■星継駅年代史(未来編)
(以下、本編より抜粋)
それは航宙士の夢―――
宇宙のどこかで、出会った誰かとの会話の記憶―――
―――まさかあんたが生きていて、そして出会えるなんてねえ。宇宙ではなにが起こったって不思議はないって言うけれど、さ―――
―――宇宙は、どこまでも広い。会えたのは、ま、奇跡ちうやつよなあ―――
―――アンタらも、あの駅から上がってきたってかい。
―――アンタ達が発った時、駅はどうなってた?
―――わたしらが発つまで、駅は宇宙とは、断たれていたんだよ。どういうわけかはしんないけど。
―――そんな、ことが―――
―――ま、俺らのあとがどうなったかは知らねえが、な。
―――どうでも、いい。どうせあそこには、アタシが知っている奴、アタシを知っている奴、誰一人いないだろうし。
―――長く、離れすぎた。
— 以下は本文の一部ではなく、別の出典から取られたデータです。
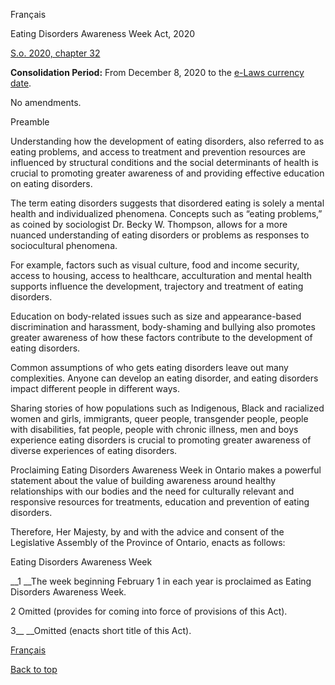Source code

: [<a id="Top"></a>Français](http://www.ontario.ca/fr/lois/loi/20e32)

Eating Disorders Awareness Week Act, 2020

[S\.o\. 2020, chapter 32](https://www.ontario.ca/laws/statute/s20032)

__Consolidation Period:__ From December 8, 2020 to the [e\-Laws currency date](http://www.e-laws.gov.on.ca/navigation?file=currencyDates&lang=en)\.

No amendments\.

Preamble

Understanding how the development of eating disorders, also referred to as eating problems, and access to treatment and prevention resources are influenced by structural conditions and the social determinants of health is crucial to promoting greater awareness of and providing effective education on eating disorders\.

The term eating disorders suggests that disordered eating is solely a mental health and individualized phenomena\. Concepts such as “eating problems,” as coined by sociologist Dr\. Becky W\. Thompson, allows for a more nuanced understanding of eating disorders or problems as responses to sociocultural phenomena\.

For example, factors such as visual culture, food and income security, access to housing, access to healthcare, acculturation and mental health supports influence the development, trajectory and treatment of eating disorders\.

Education on body\-related issues such as size and appearance\-based discrimination and harassment, body\-shaming and bullying also promotes greater awareness of how these factors contribute to the development of eating disorders\.

Common assumptions of who gets eating disorders leave out many complexities\. Anyone can develop an eating disorder, and eating disorders impact different people in different ways\.

Sharing stories of how populations such as Indigenous, Black and racialized women and girls, immigrants, queer people, transgender people, people with disabilities, fat people, people with chronic illness, men and boys experience eating disorders is crucial to promoting greater awareness of diverse experiences of eating disorders\.

Proclaiming Eating Disorders Awareness Week in Ontario makes a powerful statement about the value of building awareness around healthy relationships with our bodies and the need for culturally relevant and responsive resources for treatments, education and prevention of eating disorders\.

Therefore, Her Majesty, by and with the advice and consent of the Legislative Assembly of the Province of Ontario, enacts as follows:

Eating Disorders Awareness Week

__1 __The week beginning February 1 in each year is proclaimed as Eating Disorders Awareness Week\.

2 Omitted \(provides for coming into force of provisions of this Act\)\.

3__ __Omitted \(enacts short title of this Act\)\.

[Français](http://www.ontario.ca/fr/lois/loi/20e32)

[Back to top](#Top)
もう、飛ぶ気もなくしちまうくらいに、さ―――
―――あんたは、疲れてるだけなんだよ。当たり前だよね。他のみんなは、みんないなくなってさ、ずっと一人で宇宙を旅してたんだ。
―――うん。疲れてる時は、故郷で骨休めってのが一番だ。
―――よせやい。そんな柄じゃないのさ。だいいち―――
―――帰り道が、判らないんだ―――
―――いいや、航図はある、データは揃ってる、アタシの航宙艇は、どんな長旅にだって耐えられる。
―――だけどね、どんなに還ろうとしても、駄目だったんだね。何でか、正しい道から逸れちまうのさ。
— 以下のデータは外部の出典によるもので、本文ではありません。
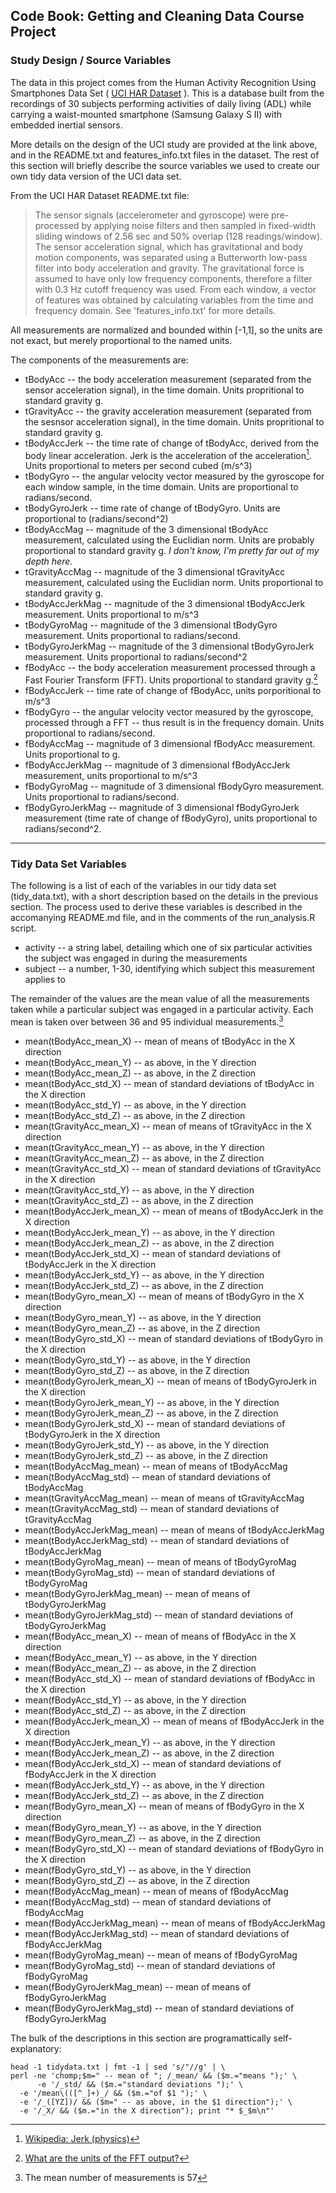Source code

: ## Code Book: Getting and Cleaning Data Course Project

### Study Design / Source Variables

The data in this project comes from the Human Activity Recognition
Using Smartphones Data Set ( [UCI HAR Dataset](http://archive.ics.uci.edu/ml/datasets/Human+Activity+Recognition+Using+Smartphones) ).
This is a database built from the recordings of 30 subjects performing
activities of daily living (ADL) while carrying a waist-mounted smartphone
(Samsung Galaxy S II) with embedded inertial sensors.

More details on the design of the UCI study are provided at the link above,
and in the README.txt and features_info.txt files in the dataset.  The rest of
this section will briefly describe the source variables we used to create our
own tidy data version of the UCI data set.

From the UCI HAR Dataset README.txt file:

> The sensor signals (accelerometer and gyroscope) were pre-processed by applying noise filters and then sampled in fixed-width sliding windows of 2.56 sec and 50% overlap (128 readings/window). The sensor acceleration signal, which has gravitational and body motion components, was separated using a Butterworth low-pass filter into body acceleration and gravity. The gravitational force is assumed to have only low frequency components, therefore a filter with 0.3 Hz cutoff frequency was used. From each window, a vector of features was obtained by calculating variables from the time and frequency domain. See 'features_info.txt' for more details.

All measurements are normalized and bounded within [-1,1], so the units are not exact, but merely proportional to the named units.

The components of the measurements are:

* tBodyAcc -- the body acceleration measurement (separated from the sensor acceleration signal), in the time domain.  Units propritional to standard gravity g.
* tGravityAcc -- the gravity acceleration measurement (separated from the sesnsor acceleration signal), in the time domain.  Units propritional to standard gravity g.
* tBodyAccJerk -- the time rate of change of tBodyAcc, derived from the body linear acceleration.  Jerk is the acceleration of the acceleration[^1].  Units proportional to meters per second cubed (m/s^3)
* tBodyGyro -- the angular velocity vector measured by the gyroscope for each window sample, in the time domain. Units are proportional to radians/second.
* tBodyGyroJerk -- time rate of change of tBodyGyro.  Units are proportional to (radians/second^2)
* tBodyAccMag -- magnitude of the 3 dimensional tBodyAcc measurement, calculated using the Euclidian norm.  Units are probably proportional to standard gravity g.  *I don't know, I'm pretty far out of my depth here.*
* tGravityAccMag -- magnitude of the 3 dimensional tGravityAcc measurement, calculated using the Euclidian norm.  Units proportional to standard gravity g.
* tBodyAccJerkMag -- magnitude of the 3 dimensional tBodyAccJerk measurement. Units proportional to m/s^3
* tBodyGyroMag -- magnitude of the 3 dimensional tBodyGyro measurement. Units proportional to radians/second.
* tBodyGyroJerkMag -- magnitude of the 3 dimensional tBodyGyroJerk measurement.  Units proportional to radians/second^2
* fBodyAcc -- the body acceleration measurement processed through a Fast Fourier Transform (FFT).  Units proportional to standard gravity g.[^2]
* fBodyAccJerk -- time rate of change of fBodyAcc, units porporitional to m/s^3
* fBodyGyro -- the angular velocity vector measured by the gyroscope, processed through a FFT -- thus result is in the frequency domain.  Units proportional to radians/second.
* fBodyAccMag -- magnitude of 3 dimensional fBodyAcc measurement.  Units proportional to g.
* fBodyAccJerkMag -- magnitude of 3 dimensional fBodyAccJerk measurement, units proportional to m/s^3
* fBodyGyroMag -- magnitude of 3 dimensional fBodyGyro measurement.  Units proportional to radians/second.
* fBodyGyroJerkMag -- magnitude of 3 dimensional fBodyGyroJerk measurement (time rate of change of fBodyGyro), units proportional to radians/second^2.

[^1]: [Wikipedia: Jerk (physics)](http://en.wikipedia.org/wiki/Jerk_%28physics%29)

[^2]: [What are the units of the FFT output?](http://math.stackexchange.com/questions/175043/what-is-the-unit-of-the-fft-output)

----

### Tidy Data Set Variables

The following is a list of each of the variables in our tidy data set (tidy_data.txt), with a short description based on the details in the previous section.
The process used to derive these variables is described in the accomanying
README.md file, and in the comments of the run_analysis.R script.

* activity -- a string label, detailing which one of six particular activities the subject was engaged in during the measurements
* subject -- a number, 1-30, identifying which subject this measurement applies to

The remainder of the values are the mean value of all the measurements taken while a particular subject was engaged in a particular activity.  Each mean is taken over between 36 and 95 individual measurements.[^3]

[^3]: The mean number of measurements is 57

* mean(tBodyAcc_mean_X) -- mean of means of tBodyAcc in the X direction
* mean(tBodyAcc_mean_Y) -- as above, in the Y direction
* mean(tBodyAcc_mean_Z) -- as above, in the Z direction
* mean(tBodyAcc_std_X) -- mean of standard deviations of tBodyAcc in the X direction
* mean(tBodyAcc_std_Y) -- as above, in the Y direction
* mean(tBodyAcc_std_Z) -- as above, in the Z direction
* mean(tGravityAcc_mean_X) -- mean of means of tGravityAcc in the X direction
* mean(tGravityAcc_mean_Y) -- as above, in the Y direction
* mean(tGravityAcc_mean_Z) -- as above, in the Z direction
* mean(tGravityAcc_std_X) -- mean of standard deviations of tGravityAcc in the X direction
* mean(tGravityAcc_std_Y) -- as above, in the Y direction
* mean(tGravityAcc_std_Z) -- as above, in the Z direction
* mean(tBodyAccJerk_mean_X) -- mean of means of tBodyAccJerk in the X direction
* mean(tBodyAccJerk_mean_Y) -- as above, in the Y direction
* mean(tBodyAccJerk_mean_Z) -- as above, in the Z direction
* mean(tBodyAccJerk_std_X) -- mean of standard deviations of tBodyAccJerk in the X direction
* mean(tBodyAccJerk_std_Y) -- as above, in the Y direction
* mean(tBodyAccJerk_std_Z) -- as above, in the Z direction
* mean(tBodyGyro_mean_X) -- mean of means of tBodyGyro in the X direction
* mean(tBodyGyro_mean_Y) -- as above, in the Y direction
* mean(tBodyGyro_mean_Z) -- as above, in the Z direction
* mean(tBodyGyro_std_X) -- mean of standard deviations of tBodyGyro in the X direction
* mean(tBodyGyro_std_Y) -- as above, in the Y direction
* mean(tBodyGyro_std_Z) -- as above, in the Z direction
* mean(tBodyGyroJerk_mean_X) -- mean of means of tBodyGyroJerk in the X direction
* mean(tBodyGyroJerk_mean_Y) -- as above, in the Y direction
* mean(tBodyGyroJerk_mean_Z) -- as above, in the Z direction
* mean(tBodyGyroJerk_std_X) -- mean of standard deviations of tBodyGyroJerk in the X direction
* mean(tBodyGyroJerk_std_Y) -- as above, in the Y direction
* mean(tBodyGyroJerk_std_Z) -- as above, in the Z direction
* mean(tBodyAccMag_mean) -- mean of means of tBodyAccMag 
* mean(tBodyAccMag_std) -- mean of standard deviations of tBodyAccMag 
* mean(tGravityAccMag_mean) -- mean of means of tGravityAccMag 
* mean(tGravityAccMag_std) -- mean of standard deviations of tGravityAccMag 
* mean(tBodyAccJerkMag_mean) -- mean of means of tBodyAccJerkMag 
* mean(tBodyAccJerkMag_std) -- mean of standard deviations of tBodyAccJerkMag 
* mean(tBodyGyroMag_mean) -- mean of means of tBodyGyroMag 
* mean(tBodyGyroMag_std) -- mean of standard deviations of tBodyGyroMag 
* mean(tBodyGyroJerkMag_mean) -- mean of means of tBodyGyroJerkMag 
* mean(tBodyGyroJerkMag_std) -- mean of standard deviations of tBodyGyroJerkMag 
* mean(fBodyAcc_mean_X) -- mean of means of fBodyAcc in the X direction
* mean(fBodyAcc_mean_Y) -- as above, in the Y direction
* mean(fBodyAcc_mean_Z) -- as above, in the Z direction
* mean(fBodyAcc_std_X) -- mean of standard deviations of fBodyAcc in the X direction
* mean(fBodyAcc_std_Y) -- as above, in the Y direction
* mean(fBodyAcc_std_Z) -- as above, in the Z direction
* mean(fBodyAccJerk_mean_X) -- mean of means of fBodyAccJerk in the X direction
* mean(fBodyAccJerk_mean_Y) -- as above, in the Y direction
* mean(fBodyAccJerk_mean_Z) -- as above, in the Z direction
* mean(fBodyAccJerk_std_X) -- mean of standard deviations of fBodyAccJerk in the X direction
* mean(fBodyAccJerk_std_Y) -- as above, in the Y direction
* mean(fBodyAccJerk_std_Z) -- as above, in the Z direction
* mean(fBodyGyro_mean_X) -- mean of means of fBodyGyro in the X direction
* mean(fBodyGyro_mean_Y) -- as above, in the Y direction
* mean(fBodyGyro_mean_Z) -- as above, in the Z direction
* mean(fBodyGyro_std_X) -- mean of standard deviations of fBodyGyro in the X direction
* mean(fBodyGyro_std_Y) -- as above, in the Y direction
* mean(fBodyGyro_std_Z) -- as above, in the Z direction
* mean(fBodyAccMag_mean) -- mean of means of fBodyAccMag 
* mean(fBodyAccMag_std) -- mean of standard deviations of fBodyAccMag 
* mean(fBodyAccJerkMag_mean) -- mean of means of fBodyAccJerkMag 
* mean(fBodyAccJerkMag_std) -- mean of standard deviations of fBodyAccJerkMag 
* mean(fBodyGyroMag_mean) -- mean of means of fBodyGyroMag 
* mean(fBodyGyroMag_std) -- mean of standard deviations of fBodyGyroMag 
* mean(fBodyGyroJerkMag_mean) -- mean of means of fBodyGyroJerkMag 
* mean(fBodyGyroJerkMag_std) -- mean of standard deviations of fBodyGyroJerkMag 

The bulk of the descriptions in this section are programattically
self-explanatory:

    head -1 tidydata.txt | fmt -1 | sed 's/"//g' | \
    perl -ne 'chomp;$m=" -- mean of "; /_mean/ && ($m.="means ");' \
          -e '/_std/ && ($m.="standard deviations ");' \
	  -e '/mean\(([^_]+)_/ && ($m.="of $1 ");' \
	  -e '/_([YZ])/ && ($m=" -- as above, in the $1 direction");' \
	  -e '/_X/ && ($m.="in the X direction"); print "* $_$m\n"'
―――そりゃあ、あんたの縁が、あの駅とは、いったん切れちまったからなんじゃねえの?
―――そうかもね。だったら、余計還ったって意味がない。
―――でも、ほんとはさ、一度くらいは、もう一度大地上の地面、踏んでみたいんじゃないの、ゴドー。
―――そうかも、ね。でも言った通りだ。
―――アタシの帰り道はわやくちゃにこんがらがっちまって、解きようがないんだってば。
―――俺らが教えてやらぁな、帰りの道筋を。
―――わたいらは、まだあっちに帰るつもりはないけれど。あんたは。
―――友達との約束、あるんだろ?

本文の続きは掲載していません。